On April 26, the Consumer Financial Protection Bureau (CFPB or Bureau) issued an advisory opinion reminding the industry that a debt collector who brings or threatens to bring a foreclosure action to collect a time-barred mortgage debt may violate the Fair Debt Collection Practices Act (FDCPA). According to the CFPB, the impetus for issuing the advisory opinion was “a series of actions by debt collectors attempting to foreclose on silent second mortgages, also known as zombie mortgages, that consumers thought were satisfied long ago and that may be unenforceable in court.” While prompted by activity in the mortgage space, the CFPB noted that the prohibition applies to all time-barred debt.
Prior to the 2008 collapse, one common mortgage product, known as an 80/20 loan, involved a first lien loan for 80 percent of the value of the home and a second lien loan for the remaining 20 percent.
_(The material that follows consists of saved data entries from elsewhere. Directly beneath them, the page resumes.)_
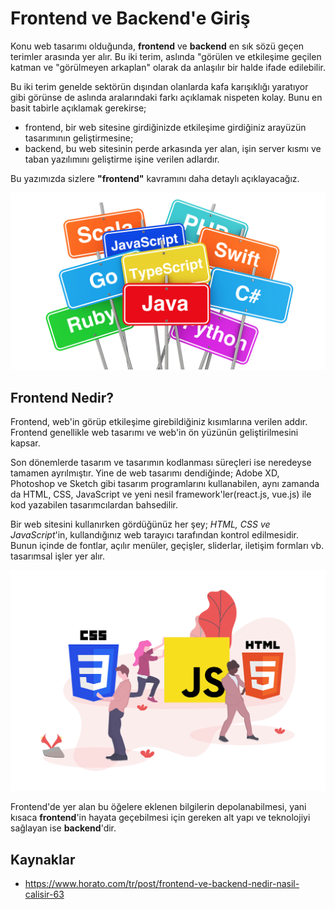 # Frontend ve Backend'e Giriş

Konu web tasarımı olduğunda, **frontend** ve **backend** en sık sözü geçen terimler arasında yer alır. Bu iki terim, aslında "görülen ve etkileşime geçilen katman ve "görülmeyen arkaplan" olarak da anlaşılır bir halde ifade edilebilir.

Bu iki terim genelde sektörün dışından olanlarda kafa karışıklığı yaratıyor gibi görünse de aslında aralarındaki farkı açıklamak nispeten kolay. Bunu en basit tabirle açıklamak gerekirse; 

* frontend, bir web sitesine girdiğinizde etkileşime girdiğiniz arayüzün tasarımının geliştirmesine; 
* backend, bu web sitesinin perde arkasında yer alan, işin server kısmı ve taban yazılımını geliştirme işine verilen adlardır. 

Bu yazımızda sizlere **"frontend"** kavramını daha detaylı açıklayacağız.

![frontend1](https://raw.githubusercontent.com/Kodluyoruz/taskforce/main/basics-for-everyone/frontend-nedir/figures/frontend1.png)



## Frontend Nedir?

Frontend, web'in görüp etkileşime girebildiğiniz kısımlarına verilen addır. Frontend genellikle web tasarımı ve web'in ön yüzünün geliştirilmesini kapsar.

Son dönemlerde tasarım ve tasarımın kodlanması süreçleri ise neredeyse tamamen ayrılmıştır. Yine de web tasarımı dendiğinde; Adobe XD, Photoshop ve Sketch gibi tasarım programlarını kullanabilen, aynı zamanda da HTML, CSS, JavaScript ve yeni nesil framework'ler(react.js, vue.js) ile kod yazabilen tasarımcılardan bahsedilir. 

Bir web sitesini kullanırken gördüğünüz her şey; *HTML, CSS ve JavaScript*'in, kullandığınız web tarayıcı tarafından kontrol edilmesidir. Bunun içinde de fontlar, açılır menüler, geçişler, sliderlar, iletişim formları vb. tasarımsal işler yer alır.

![frontend2](https://raw.githubusercontent.com/Kodluyoruz/taskforce/main/basics-for-everyone/frontend-nedir/figures/frontend2.png)

Frontend'de yer alan bu öğelere eklenen bilgilerin depolanabilmesi, yani kısaca **frontend**'in hayata geçebilmesi için gereken alt yapı ve teknolojiyi sağlayan ise **backend**'dir.

## Kaynaklar

* https://www.horato.com/tr/post/frontend-ve-backend-nedir-nasil-calisir-63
Since the second mortgage holder only receives proceeds from a foreclosure sale if there are any surplus funds after paying off the first mortgage, some holders, instead of charging off the loans, sold the loans to debt buyers. According to the CFPB, “such sales often occurred unbeknownst to borrowers, who continued to receive no communications regarding the loans.” With home prices rising in recent years, some debt buyers have initiated attempts to collect. In some instances, this debt may be time-barred under applicable state law.
In its advisory opinion, the CFPB affirms that: (1) the FDCPA prohibits a debt collector from suing or threatening to sue to collect a time-barred debt; and (2) this prohibition applies even if the debt collector neither knows nor should know that the debt is time barred. “Accordingly, an FDCPA debt collector who brings or threatens to bring a [s]tate court foreclosure action to collect a time-barred mortgage debt may violate the FDCPA and Regulation F.”
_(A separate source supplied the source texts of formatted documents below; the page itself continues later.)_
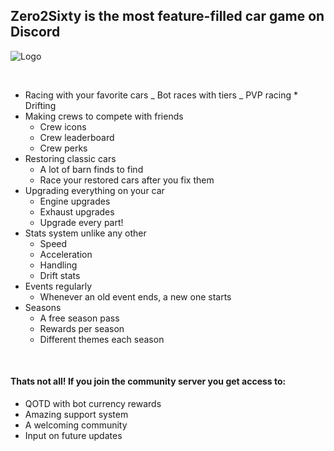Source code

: <!-- Headings -->

## Zero2Sixty is the most feature-filled car game on Discord

<!--Images -->

![Logo](https://i.ibb.co/JjrvkQs/smalllogo.png)

<br>

<!--UL -->

- Racing with your favorite cars
  _ Bot races with tiers
  _ PVP racing \* Drifting
  <br>
- Making crews to compete with friends
  - Crew icons
  - Crew leaderboard
  - Crew perks
- Restoring classic cars
  - A lot of barn finds to find
  - Race your restored cars after you fix them
- Upgrading everything on your car
  - Engine upgrades
  - Exhaust upgrades
  - Upgrade every part!
- Stats system unlike any other
  - Speed
  - Acceleration
  - Handling
  - Drift stats
- Events regularly
  - Whenever an old event ends, a new one starts
- Seasons
  - A free season pass
  - Rewards per season
  - Different themes each season

<br>

#### Thats not all! If you join the community server you get access to:

- QOTD with bot currency rewards
- Amazing support system
- A welcoming community
- Input on future updates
The CFPB also notes in its opinion that debt collection activity is subject to the other prohibitions of the FDCPA whether or not that debt is time-barred. For example, debt collectors are prohibited from falsely representing the character, amount, or legal status of any debt, threatening to take any action that cannot legally be taken, and selling or placing for collection a debt that the debt collector knows or should know has been paid, settled, or discharged in bankruptcy.
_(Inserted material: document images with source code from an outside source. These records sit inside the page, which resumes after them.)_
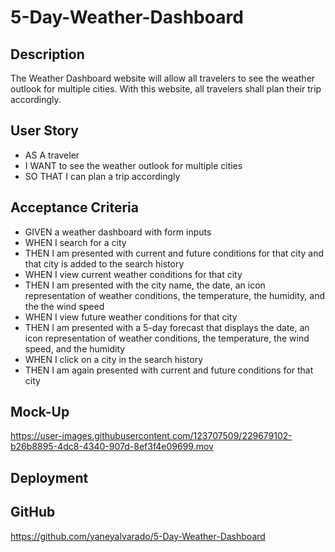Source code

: # 5-Day-Weather-Dashboard

## Description
The Weather Dashboard website will allow all travelers to see the weather outlook for multiple cities.
With this website, all travelers shall plan their trip accordingly. 

## User Story
- AS A traveler
- I WANT to see the weather outlook for multiple cities
- SO THAT I can plan a trip accordingly

## Acceptance Criteria
- GIVEN a weather dashboard with form inputs
- WHEN I search for a city
- THEN I am presented with current and future conditions for that city and that city is added to the search history
- WHEN I view current weather conditions for that city
- THEN I am presented with the city name, the date, an icon representation of weather conditions, the temperature, the humidity, and the the wind speed
- WHEN I view future weather conditions for that city
- THEN I am presented with a 5-day forecast that displays the date, an icon representation of weather conditions, the temperature, the wind speed, and the humidity
- WHEN I click on a city in the search history
- THEN I am again presented with current and future conditions for that city

## Mock-Up
https://user-images.githubusercontent.com/123707509/229679102-b26b8895-4dc8-4340-907d-8ef3f4e09699.mov

## Deployment

## GitHub
https://github.com/yaneyalvarado/5-Day-Weather-Dashboard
In the press release that accompanied the issuance of the advisory opinion, the CFPB concluded by warning, “the CFPB and state attorneys general have the authority in appropriate circumstances to take action against institutions and individuals violating the [FDCPA] and Regulation F. The CFPB will be monitoring the debt collection market for violations related to time-barred mortgages as well as to time-barred non-mortgage debt.”